By Brazil Stock Guide – BTG Pactual said the turbulence surrounding Vale SA’s board is unlikely to alter the miner’s strategy or disrupt its operations, keeping a buy recommendation on the company’s US-listed shares. The bank set a 12-month price target of $18 for Vale’s ADRs and projected a total return of 30.3%, according to a research note dated Monday, July 13.
The target implies 24.5% appreciation from the $14.46 reference price used in the report, plus an estimated dividend yield of 5.8%. Vale’s ADRs trade in New York under the ticker VALE.
The assessment follows weeks of tension over the leadership of the Brazilian mining company’s 13-member board. While BTG described the sequence of events as less orderly than investors would have preferred, it said the dispute has not produced material damage to Vale’s fundamentals.

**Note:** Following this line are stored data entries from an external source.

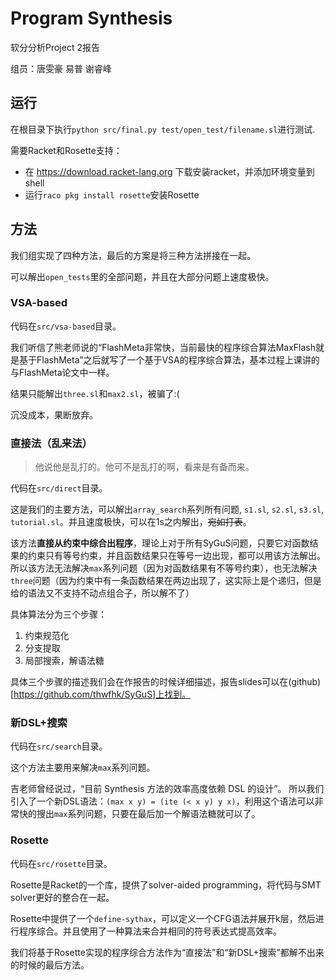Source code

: # Program Synthesis

软分分析Project 2报告

组员：唐雯豪 易普 谢睿峰

## 运行

在根目录下执行`python src/final.py test/open_test/filename.sl`进行测试.

需要Racket和Rosette支持：
* 在 https://download.racket-lang.org 下载安装racket，并添加环境变量到shell
* 运行`raco pkg install rosette`安装Rosette

## 方法

我们组实现了四种方法，最后的方案是将三种方法拼接在一起。

可以解出`open_tests`里的全部问题，并且在大部分问题上速度极快。

### VSA-based

代码在`src/vsa-based`目录。

我们听信了熊老师说的“FlashMeta非常快，当前最快的程序综合算法MaxFlash就是基于FlashMeta”之后就写了一个基于VSA的程序综合算法，基本过程上课讲的与FlashMeta论文中一样。

结果只能解出`three.sl`和`max2.sl`，被骗了:(

沉没成本，果断放弃。

### 直接法（乱来法）

> 他说他是乱打的。他可不是乱打的啊，看来是有备而来。

代码在`src/direct`目录。

这是我们的主要方法，可以解出`array_search`系列所有问题, `s1.sl`, `s2.sl`, `s3.sl`, `tutorial.sl`。并且速度极快，可以在1s之内解出，~~宛如打表~~。

该方法**直接从约束中综合出程序**，理论上对于所有SyGuS问题，只要它对函数结果的约束只有等号约束，并且函数结果只在等号一边出现，都可以用该方法解出。
所以该方法无法解决`max`系列问题（因为对函数结果有不等号约束），也无法解决`three`问题（因为约束中有一条函数结果在两边出现了，这实际上是个递归，但是给的语法又不支持不动点组合子，所以解不了）

具体算法分为三个步骤：
1. 约束规范化
2. 分支提取
3. 局部搜索，解语法糖

具体三个步骤的描述我们会在作报告的时候详细描述，报告slides可以在(github)[https://github.com/thwfhk/SyGuS]上找到。

### 新DSL+搜索

代码在`src/search`目录。

这个方法主要用来解决`max`系列问题。

吉老师曾经说过，“目前 Synthesis 方法的效率高度依赖 DSL 的设计”。
所以我们引入了一个新DSL语法：`(max x y) = (ite (< x y) y x)`，利用这个语法可以非常快的搜出`max`系列问题，只要在最后加一个解语法糖就可以了。

### Rosette

代码在`src/rosette`目录。

Rosette是Racket的一个库，提供了solver-aided programming，将代码与SMT solver更好的整合在一起。

Rosette中提供了一个`define-sythax`，可以定义一个CFG语法并展开k层，然后进行程序综合。并且使用了一种算法来合并相同的符号表达式提高效率。

我们将基于Rosette实现的程序综合方法作为“直接法”和“新DSL+搜索”都解不出来的时候的最后方法。

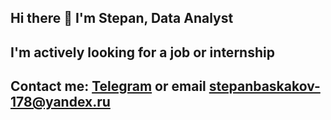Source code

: ## Hi there 👋 I'm Stepan, Data Analyst
## I'm actively looking for a job or internship
## Contact me: <a href='https://t.me/wexquasexort123'>Telegram</a> or email stepanbaskakov-178@yandex.ru

<!--
**cobalte90/cobalte90** is a ✨ _special_ ✨ repository because its `README.md` (this file) appears on your GitHub profile.

Here are some ideas to get you started:

- 🔭 I’m currently working on ...
- 🌱 I’m currently learning ...
- 👯 I’m looking to collaborate on ...
- 🤔 I’m looking for help with ...
- 💬 Ask me about ...
- 📫 How to reach me: ...
- 😄 Pronouns: ...
- ⚡ Fun fact: ...
-->

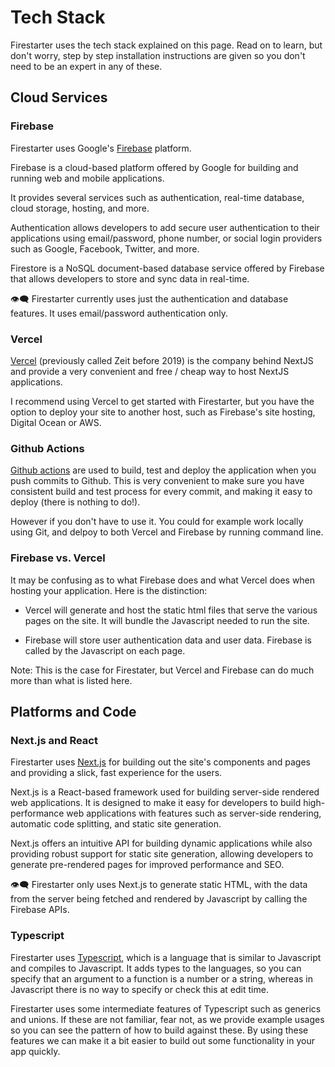 # Tech Stack

Firestarter uses the tech stack explained on this page. Read on to learn, but don't worry, step by step installation instructions are given so you don't need to be an expert in any of these.

## Cloud Services

### Firebase

Firestarter uses Google's [Firebase](https://firebase.google.com/) platform.

Firebase is a cloud-based platform offered by Google for building and running web and mobile applications. 

It provides several services such as authentication, real-time database, cloud storage, hosting, and more. 

Authentication allows developers to add secure user authentication to their applications using email/password, phone number, or social login providers such as Google, Facebook, Twitter, and more. 

Firestore is a NoSQL document-based database service offered by Firebase that allows developers to store and sync data in real-time. 

👁️‍🗨️ Firestarter currently uses just the authentication and database features. It uses email/password authentication only.

### Vercel

[Vercel](https://vercel.com) (previously called Zeit before 2019) is the company behind NextJS and provide a very convenient and free / cheap way to host NextJS applications.

I recommend using Vercel to get started with Firestarter, but you have the option to deploy your site to another host, such as Firebase's site hosting, Digital Ocean or AWS.

### Github Actions

[Github actions](https://github.com/features/actions) are used to build, test and deploy the application when you push commits to Github. This is very convenient to make sure you have consistent build and test process for every commit, and making it easy to deploy (there is nothing to do!).

However if you don't have to use it. You could for example work locally using Git, and delpoy to both Vercel and Firebase by running command line. 

### Firebase vs. Vercel

It may be confusing as to what Firebase does and what Vercel does when hosting your application. Here is the distinction:

* Vercel will generate and host the static html files that serve the various pages on the site. It will bundle the Javascript needed to run the site.

* Firebase will store user authentication data and user data. Firebase is called by the Javascript on each page.

Note: This is the case for Firestater, but Vercel and Firebase can do much more than what is listed here.

## Platforms and Code

### Next.js and React

Firestarter uses [Next.js](https://nextjs.org/) for building out the site's components and pages and providing a slick, fast experience for the users.

Next.js is a React-based framework used for building server-side rendered web applications. It is designed to make it easy for developers to build high-performance web applications with features such as server-side rendering, automatic code splitting, and static site generation. 

Next.js offers an intuitive API for building dynamic applications while also providing robust support for static site generation, allowing developers to generate pre-rendered pages for improved performance and SEO. 

👁️‍🗨️ Firestarter only uses Next.js to generate static HTML, with the data from the server being fetched and rendered by Javascript by calling the Firebase APIs.


### Typescript

Firestarter uses [Typescript](https://www.typescriptlang.org/), which is a language that is similar to Javascript and compiles to Javascript. It adds types to the languages, so you can specify that an argument to a function is a number or a string, whereas in Javascript there is no way to specify or check this at edit time.

Firestarter uses some intermediate features of Typescript such as generics and unions. If these are not familiar, fear not, as we provide example usages so you can see the pattern of how to build against these. By using these features we can make it a bit easier to build out some functionality in your app quickly.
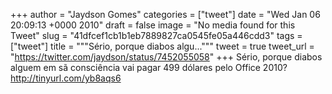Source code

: 
+++
author = "Jaydson Gomes"
categories = ["tweet"]
date = "Wed Jan 06 20:09:13 +0000 2010"
draft = false
image = "No media found for this Tweet"
slug = "41dfcef1cb1b1eb7889827ca0545fe05a446cdd3"
tags = ["tweet"]
title = """Sério, porque diabos algu..."""
tweet = true
tweet_url = "https://twitter.com/jaydson/status/7452055058"
+++
Sério, porque diabos alguem em sã consciência vai pagar 499 dólares pelo Office 2010? http://tinyurl.com/yb8aqs6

The bank expects the current executive team to remain in place and continue prioritizing operational performance, smaller-scale investments to expand copper production, a capital-light growth strategy and the return of excess cash to shareholders.
BTG also said the risk of government interference remains limited. Previ, the pension fund for employees of state-controlled Banco do Brasil, effectively influences two of Vale’s 13 board seats, according to the report. The analysts said Previ’s recent moves appear to reflect internal dynamics at the fund rather than an attempt to redirect the mining company.
Stieler’s resignation narrows shareholder vote
The governance dispute escalated on June 11, when Previ formally requested that Chairman Dan Stieler step down and backed Manuel Lino Silva de Sousa Oliveira, known as Ollie, to replace him.
Stieler initially rejected the request. A majority of Vale directors then voted against Previ’s proposal to remove him on June 22. He ultimately resigned on July 6, eliminating the need for shareholders to vote on his dismissal at an extraordinary general meeting scheduled for July 22.
The meeting will now focus on two elections: a new board chairman and another director.
Ollie will compete for the chairmanship against Marcelo Gasparino, Vale’s current vice chairman. BTG said neither candidate represents a disruptive outcome because both have supported the miner’s existing strategy.
Ollie brings extensive experience in the mining industry, while Gasparino already holds one of the board’s senior leadership positions. Their track records indicate continuity rather than a strategic overhaul, according to the analysts.
The second contest is between José Maurício Coelho, nominated by Previ, and independent candidate Ieda Gomes Yell.
Coelho served on Vale’s board between 2019 and 2021, a challenging period for the company. Gomes Yell, a former BP executive, has decades of experience in the energy industry and corporate governance.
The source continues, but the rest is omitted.